SECURITIES AND EXCHANGE COMMISSION

Washington, D.C. 20549

 


 

FORM 8-K

 


 

CURRENT REPORT

Pursuant to Section 13 or 15(d) of the

Securities Exchange Act of 1934

 

Date of Report (Date of earliest event reported): April 21, 2015

 


 

ZAZA ENERGY CORPORATION

(Exact name of registrant as specified in its charter)

 


 

Delaware

 

001-35432

 

45-2986089

(State or other jurisdiction

of incorporation or organization)

 

(Commission

File Number)

 

(I.R.S. Employer

Identification No.)

 

1301 McKinney Street, Suite 2800

Houston, Texas

 

77010

(Address of principal executive offices)

 

(Zip Code)

 

(713) 595-1900

(Registrant’s telephone number, including area code)

 

NOT APPLICABLE

(Former name or former address, if changed since last report)

 


 

Check the appropriate box below if the Form 8-K filing is intended to simultaneously satisfy the filing obligation of the registrant under any of the following provisions:

 

o           Written communications pursuant to Rule 425 under the Securities Act (17 CFR 230.425)

 

o           Soliciting material pursuant to Rule 14a-12 under the Exchange Act (17 CFR 240.14a-12)

 

o           Pre-commencement communications pursuant to Rule 14d-2(b) under the Exchange Act (17 CFR 240.14d-2(b))

 

o           Pre-commencement communications pursuant to Rule 13e-4(c) under the Exchange Act (17 CFR 240.13e-4(c))

 

 

 



 

Item 1.01 Entry into a Material Definitive Agreement.

 

As previously reported, on February 21, 2012, ZaZa Energy Corporation (“our” or the “Company”) issued and sold Senior Secured Notes due 2017 (the “Senior Secured Notes”) in the aggregate principal amount of $100,000,000 and warrants to purchase shares of the Company’s common stock pursuant to a securities purchase agreement (as amended, the “Senior Secured Notes Purchase Agreement”) with MSDC ZEC Investments, LLC (“MSDC”), Senator Sidecar Master Fund LP (“Senator”), O-CAP Offshore Master Fund, L.P. (“O-CAP Master Fund”), O-CAP Partners, L.P. (“O-CAP Partners”), Capital Ventures International (“Capital Ventures”), Talara Master Fund, LTD. (“Talara”), Blackwell Partners, LLC (“Blackwell”), Permal Talara LTD. (“Permal Talara”) and Winwill Investments LLC ( “Winmill,” and collectively with MSDC, Senator, O-CAP Master Fund, O-CAP Partners and Capital Ventures, the “Purchasers”).

 

The Senior Secured Notes Purchase Agreement contains a provision that gives each Purchaser the right, beginning on March 23, 2015, to require the Company to repurchase up to 100% of such holder’s Senior Secured Notes at par plus accrued and unpaid interest to, but not including, the date of repurchase (the “Senior Secured Notes Put Option”).
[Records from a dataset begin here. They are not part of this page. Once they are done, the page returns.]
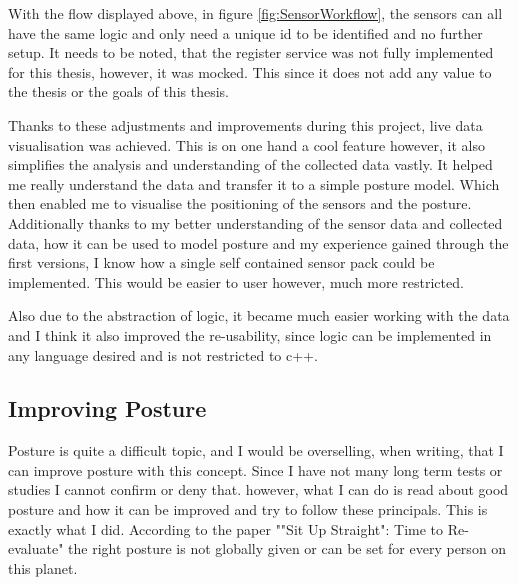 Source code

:With the flow displayed above, in figure \ref{fig:SensorWorkflow}, the sensors can all have the same logic and only need  a unique id to be identified and no further setup. It needs to be noted, that the register service was not fully implemented for this thesis, however, it was mocked. This since it does not add any value to the thesis or the goals of this thesis.

Thanks to these adjustments and improvements during this project, live data visualisation was achieved. This is on one hand a cool feature however, it also simplifies the analysis and understanding of the collected data vastly. It helped me really understand the data and transfer it to a simple posture model. Which then enabled me to visualise the positioning of the sensors and the posture. Additionally thanks to my better understanding of the sensor data and collected data, how it can be used to model posture and my experience gained through the first versions, I know how a single self contained sensor pack could be implemented. This would be easier to user however, much more restricted. 

Also due to the abstraction of logic, it became much easier working with the data and I think it also improved the re-usability, since logic can be implemented in any language desired and is not restricted to c++.

\subsection{Improving Posture}

Posture is quite a difficult topic, and I would be overselling, when writing, that I can improve posture with this concept. Since I have not many long term tests or studies I cannot confirm or deny that. however, what I can do is read about good posture and how it can be improved and try to follow these principals. This is exactly what I did. According to the paper ""Sit Up Straight": Time to Re-evaluate" \cite{SitUpSt77:online} the right posture is not globally given or can be set for every person on this planet. 

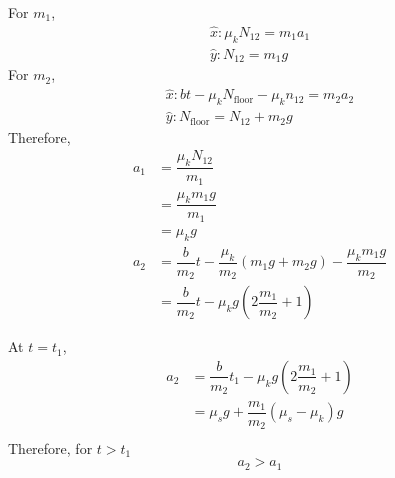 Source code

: \documentclass[fleqn]{article}
\begin{document}
For $m_1$,
\begin{align*}
	\hat{x} : \mu_k N_{12} = m_1 a_1\\
	\hat{y} : N_{12} = m_1 g
\end{align*}
For $m_2$,
\begin{align*}
	\hat{x} : bt - \mu_k N_{\text{floor}} - \mu_k n_{12} = m_2 a_2\\
	\hat{y} : N_{\text{floor}} = N_{12} + m_2 g
\end{align*}
Therefore,
\begin{align*}
	a_1 &= \dfrac{\mu_k N_{12}}{m_1}\\
	&= \dfrac{\mu_k m_1 g}{m_1}\\
	&= \mu_k g\\
	a_2 &= \dfrac{b}{m_2} t - \dfrac{\mu_k}{m_2} (m_1 g + m_2 g) - \dfrac{\mu_k m_1 g}{m_2}\\
	&= \dfrac{b}{m_2} t - \mu_k g \left( 2 \dfrac{m_1}{m_2} + 1 \right)
\end{align*}

At $t = t_1$,
\begin{align*}
	a_2 &= \dfrac{b}{m_2} t_1 - \mu_k g \left( 2 \dfrac{m_1}{m_2} + 1 \right)\\
	&= \mu_s g + \dfrac{m_1}{m_2} (\mu_s - \mu_k) g\\
\end{align*}
Therefore, for $t > t_1$
\begin{equation*}
	a_2 > a_1
\end{equation*}
\end{document}
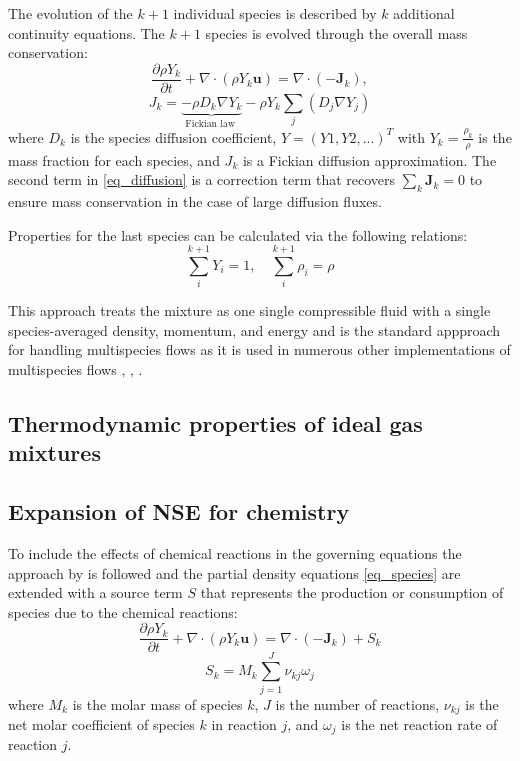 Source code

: The evolution of the $k+1$ individual species is described by $k$ additional continuity equations. The $k+1$ species is evolved through the overall mass conservation:
\begin{equation} \label{eq_species}
\frac{\partial \rho Y_k}{\partial t}+\nabla \cdot\left(\rho Y_k \boldsymbol{u}\right)=\nabla \cdot\left(-\boldsymbol{J}_k\right),
\end{equation}
\begin{equation}\label{eq_diffusion}
 J_k=\underbrace{-\rho D_k \nabla Y_k}_{\text {Fickian law }}-\rho Y_k \sum_j\left(D_j \nabla Y_j\right) 
\end{equation}
where $D_k$ is the species diffusion coefficient, $Y = (Y1,  Y2, . . .)^T$ with $Y_k = \frac{\rho _k}{\rho}$  is the mass fraction for each species, and $J_k$ is a Fickian diffusion approximation. The second term in \ref{eq_diffusion} is a correction term that recovers $\sum_k \boldsymbol{J}_k=0$ to ensure mass conservation in the case of large diffusion fluxes. 

Properties for the last species can be calculated via the following relations:
\begin{equation}
    \sum_i^{k+1} Y_i=1, \quad \sum_i^{k+1} \rho_i=\rho
\end{equation}

This approach treats the mixture as one single compressible fluid with a single species-averaged density, momentum, and energy and is the standard appproach for handling multispecies flows as it is used in numerous other implementations of multispecies flows \cite{fedkiwHighAccuracyNumerical1997} , \cite{keeChemicallyReactingFlow2003}, \cite{lvDiscontinuousGalerkinMethod2014}. 

\subsection{Thermodynamic properties of ideal gas mixtures}
\subsection{Expansion of NSE for chemistry}
To include the effects of chemical reactions in the governing equations the approach by \cite{fedkiwHighAccuracyNumerical1997} is followed and the partial density equations \ref{eq_species} are extended with a source term $S$ that represents the production or consumption of species due to the chemical reactions:
\begin{equation} \label{eq_species_chem}
    \frac{\partial \rho Y_k}{\partial t}+\nabla \cdot\left(\rho Y_k \boldsymbol{u}\right)=\nabla \cdot\left(-\boldsymbol{J}_k\right)+S_k
    \end{equation}
    \begin{equation}
    S_k=M_k \sum_{j=1}^{J} \nu_{k j} \omega_j
\end{equation}
where $M_k$ is the molar mass of species $k$, $J$ is the number of reactions, $\nu_{k j}$ is the net molar coefficient of species $k$ in reaction $j$, and $\omega_j$ is the net reaction rate of reaction $j$.

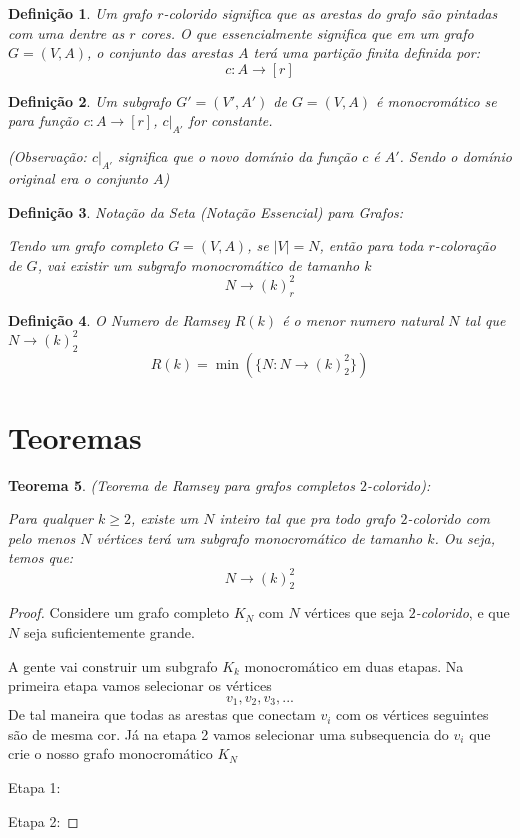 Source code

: \documentclass{article}
\newtheorem{teor}{Teorema}[section]
\newtheorem{defi}[teor]{Definição}
\begin{document}
\begin{defi}
    \label{coloring_r}
    Um grafo $r$\emph{-colorido} significa que as arestas do grafo são pintadas com uma dentre as $r$ cores. O que essencialmente significa que em um grafo $G = (V, A)$, o conjunto das arestas $A$ terá uma partição finita definida por:
    \[c:A\rightarrow[r]\]
\end{defi}

\begin{defi}
    \label{monochromatic_k}
    Um subgrafo $G' = (V', A')$ de $G = (V, A)$ é \emph{monocromático} se para função $c:A\rightarrow[r]$, $c|_{A'}$ for constante.

    (Observação: $c|_{A'}$ significa que o novo domínio da função $c$ é $A'$. Sendo o domínio original era o conjunto $A$)
\end{defi}

\begin{defi}
    \label{essential_notation_graph}
    \emph{Notação da Seta (Notação Essencial) para Grafos}:

    Tendo um grafo completo $G = (V, A)$, se $|V| = N$, então para toda $r$\emph{-coloração} de $G$, vai existir um subgrafo monocromático de tamanho $k$
    \[N\longrightarrow(k)_r^2\]
\end{defi}

\begin{defi}
    \label{ramsey_number}
    O \emph{Numero de Ramsey} $R(k)$ é o menor numero natural $N$ tal que $N\longrightarrow(k)_2^2$
    \[R(k) = \min(\{N: N\longrightarrow(k)_2^2\})\]
\end{defi}


\section{Teoremas}


\begin{teor}
    (Teorema de Ramsey para grafos completos $2$\emph{-colorido}):

    Para qualquer $k \ge 2$, existe um $N$ inteiro tal que pra todo grafo $2$\emph{-colorido} com pelo menos $N$ vértices terá um subgrafo monocromático de tamanho $k$. Ou seja, temos que:
    \[N\longrightarrow(k)_2^2\]
\end{teor}

\begin{proof}
    Considere um grafo completo $K_N$ com $N$ vértices que seja $2$\emph{-colorido}, e que $N$ seja suficientemente grande.

    A gente vai construir um subgrafo $K_k$ monocromático em duas etapas. Na primeira etapa vamos selecionar os vértices
    \[v_1, v_2, v_3, ...\]
    De tal maneira que todas as arestas que conectam $v_i$ com os vértices seguintes são de mesma cor. Já na etapa 2 vamos selecionar uma subsequencia do $v_i$ que crie o nosso grafo monocromático $K_N$

    Etapa 1:

    Etapa 2:
\end{proof}
\end{document}
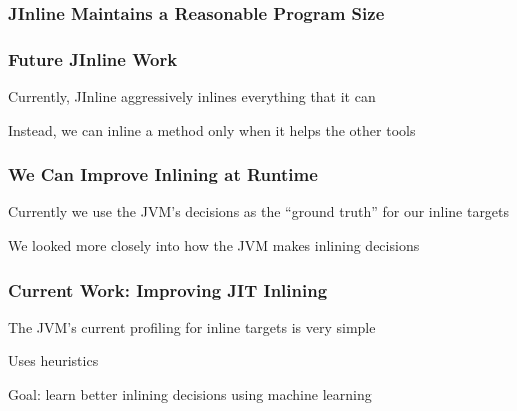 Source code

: \documentclass[aspectratio=169]{beamer}
\begin{document}
  \begin{frame}
    \frametitle{JInline Maintains a Reasonable Program Size}

    \centering
  \end{frame}

  \begin{frame}
    \frametitle{Future JInline Work}

    Currently, JInline aggressively inlines everything that it can

    \vspace{2em}

    Instead, we can inline a method only when it helps the other tools
  \end{frame}

  \begin{frame}
    \frametitle{We Can Improve Inlining at Runtime}

    Currently we use the JVM's decisions as the ``ground truth'' for our inline
    targets

    \vspace{2em}

    We looked more closely into how the JVM makes inlining decisions
  \end{frame}

  \begin{frame}
    \frametitle{Current Work: Improving JIT Inlining}
    The JVM's current profiling for inline targets is very simple

    \hspace{1em} Uses heuristics

    \vspace{2em}

    Goal: learn better inlining decisions using machine learning
  \end{frame}
\end{document}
Upon any Purchaser exercising its rights in accordance with the terms of the Senior Secured Put Option, the Company would have 30 days to complete the repurchase of the Senior Secured Notes of that Purchaser unless the Company elects an earlier date to complete the repurchase.

 

As previously disclosed, the Company has received notices from MSDC, Winmill, Senator, Talara and Blackwell that they were electing to exercise their rights under the Senior Secured Notes Put Option.  In accordance with such notices, the Company had until May 6, 2015 to repurchase approximately $12.76 million of Senior Secured Notes, including accrued and unpaid interest to the date of repurchase, from the electing Purchasers.

 

On April 21, 2015, the Company and the Purchasers completed execution of Amendment No. 8 to the Senior Secured Notes Purchase Agreement (“Amendment No. 8”) to extend, from May 6, 2015 to May 29, 2015, the date of prepayment under the Senior Secured Put Option.  Additionally, Amendment No. 8 will require the Company to repurchase all of the Senior Secured Notes, including accrued and unpaid interest to the date of repurchase, so the Company will be required to pay approximately $13,930,889 on May 29, 2015.  As consideration for the extension of the prepayment date, the Company agreed to lower the exercise price for the warrants that are also held by the Senior Secured Note holders from $15.96 per share to $2.50 per share (the “Amended Warrants”).  The Amended Warrants are exercisable for an aggregate of 3,404,275 shares of the Company’s common stock.  The Company is currently in discussions with multiple parties regarding the refinancing of the Senior Secured Notes, although there can be no assurance that any of these transactions will be completed on or before May 29, 2015.

 

The foregoing description of Amendment No. 8 and the Amended Warrants does not purport to be complete and is subject to, and qualified in its entirety by, the full text of such agreements, which are filed herewith as Exhibits 10.1 and 4.1, respectively, the terms of which are incorporated into this Item 1.01 by reference.

 

Item 2.03 Creation of a Direct Financial Obligation or an Obligation under an Off-Balance Sheet Arrangement of a Registrant

 

The information provided in Item 1.01 of this Current Report is incorporated into this Item 2.03 by reference.

 

Item 2.04. Triggering Events That Accelerate or Increase a Direct Financial Obligation or an Obligation under an Off-Balance Sheet Arrangement

 

As previously disclosed, on April 6, 2015, the Company received a notice from each of MSDC and Winmill that it was electing to exercise its rights under the Senior Secured Notes Put Option, and each of Senator, Talara and Blackwell subsequently delivered its prepayment notices on April 8, 2015.  Despite the delivery of such notices, on April 21, 2015, the Company and the Purchasers entered into Amendment No. 8., as described above in Item 1.01, pursuant to which the Purchasers are deemed to have given notice of exercise of the Senior Secured Put Option and to have extended to May 29, 2015, the date of prepayment under the Senior Secured Put Option.

 

The foregoing description does not purport to be complete and is subject to, and qualified in its entirety by, Item 1.01 above and the full text of Amendment No. 8 attached as Exhibit 10.1 to this Current Report on Form 8-K, both of which are incorporated herein by reference.

 

Item 9.01 Financial Statements and Exhibits

 

Exhibit No.

 

Description

4.1

 

Form of Amended Warrant to the purchasers under the Senior Secured Notes Purchase Agreement.

10.1

 

Amendment No. 8, dated April 21, 2015, to the Senior Secured Notes Purchase Agreement.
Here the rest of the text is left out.